Smith, D-Queens, a contractor and real estate developer who briefly became the state Senate's first black president, and City Councilman Daniel J. Halloran III, R-Queens, were among those arrested in the corruption case that cut across political lines, The New York Times reported.
Speaking in Buffalo, N.Y., Gov. Andrew Cuomo said Smith faces very serious charges.
"I hope that [Smith] fully cooperates with the investigation and I hope that the investigation is thorough and speedy and gets to the facts," Cuomo said. "But it is very troubling," the New York Daily News reported.
"We have zero tolerance for any violation of the public integrity and the public trust."
Other political leaders arrested included GOP county-level leaders in Queens and the Bronx, as well as the mayor Spring Valley in Rockland County and her deputy, a criminal complaint indicated.

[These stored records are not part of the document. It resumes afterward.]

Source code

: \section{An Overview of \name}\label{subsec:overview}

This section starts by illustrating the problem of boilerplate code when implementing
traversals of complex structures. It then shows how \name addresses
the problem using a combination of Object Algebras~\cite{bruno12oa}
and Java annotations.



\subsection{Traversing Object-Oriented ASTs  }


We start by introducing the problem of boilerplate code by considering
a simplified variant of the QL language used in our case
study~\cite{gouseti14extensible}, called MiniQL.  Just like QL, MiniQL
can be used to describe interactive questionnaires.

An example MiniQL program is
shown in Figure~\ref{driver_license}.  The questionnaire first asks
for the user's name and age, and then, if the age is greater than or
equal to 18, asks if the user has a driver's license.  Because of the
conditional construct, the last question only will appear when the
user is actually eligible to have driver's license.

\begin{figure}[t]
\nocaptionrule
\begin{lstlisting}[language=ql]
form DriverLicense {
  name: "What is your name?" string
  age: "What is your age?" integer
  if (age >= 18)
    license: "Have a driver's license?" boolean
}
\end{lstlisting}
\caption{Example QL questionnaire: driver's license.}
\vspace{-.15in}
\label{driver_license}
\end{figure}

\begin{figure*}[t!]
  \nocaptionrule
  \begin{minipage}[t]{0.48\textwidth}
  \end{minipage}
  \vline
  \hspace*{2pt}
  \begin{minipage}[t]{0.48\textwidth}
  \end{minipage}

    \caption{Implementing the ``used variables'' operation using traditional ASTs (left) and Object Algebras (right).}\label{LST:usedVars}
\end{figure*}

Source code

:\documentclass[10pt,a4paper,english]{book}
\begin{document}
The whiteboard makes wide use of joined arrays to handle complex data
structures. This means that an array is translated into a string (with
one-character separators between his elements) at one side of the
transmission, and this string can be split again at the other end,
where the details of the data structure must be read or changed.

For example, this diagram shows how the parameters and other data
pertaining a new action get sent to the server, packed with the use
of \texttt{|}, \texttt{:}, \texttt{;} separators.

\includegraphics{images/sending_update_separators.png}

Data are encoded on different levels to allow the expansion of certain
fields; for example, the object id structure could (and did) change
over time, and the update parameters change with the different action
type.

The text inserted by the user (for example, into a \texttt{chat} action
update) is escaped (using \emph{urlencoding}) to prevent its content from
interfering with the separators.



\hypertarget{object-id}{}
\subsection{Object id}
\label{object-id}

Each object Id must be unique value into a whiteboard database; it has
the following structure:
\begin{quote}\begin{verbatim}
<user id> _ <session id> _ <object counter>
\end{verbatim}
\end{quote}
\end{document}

"Elected officials are called public servants because they are supposed to serve the people. Public service is not supposed to be a shortcut to self-enrichment," FBI New York Assistant Director in Charge George Venizelos said in a statement. "People in New York, in Spring Valley -- in any city or town in this country -- rightly expect their elected or appointed representatives to hold themselves to a higher standard. At the very least, public officials should obey the law."
"As alleged, these defendants did not obey the law; they broke the law and the public trust," Venizelos said. "There is a price to pay for that kind of betrayal."
The criminal complaint was unsealed Tuesday. Smith, Halloran and the others were to appear Tuesday before a U.S. magistrate judge in White Plains, N.Y.
The complaint indicated Smith agreed with a cooperating witness and an undercover FBI agent, posing as a rich real estate developer, to pay off GOP county committees leaders in New York's five boroughs to get certificates authorizing him to run for mayor as a Republican even though he was a registered Democrat.
The undercover agent and the cooperating witness acted as intermediaries between the senator and Halloran, the complaint said.
The complaint outlined the scheme borne from clandestine meetings, the Times said. The meetings were recorded by the undercover agent or the cooperating witness and primarily involved Smith or Halloran, the undercover agent and the witness.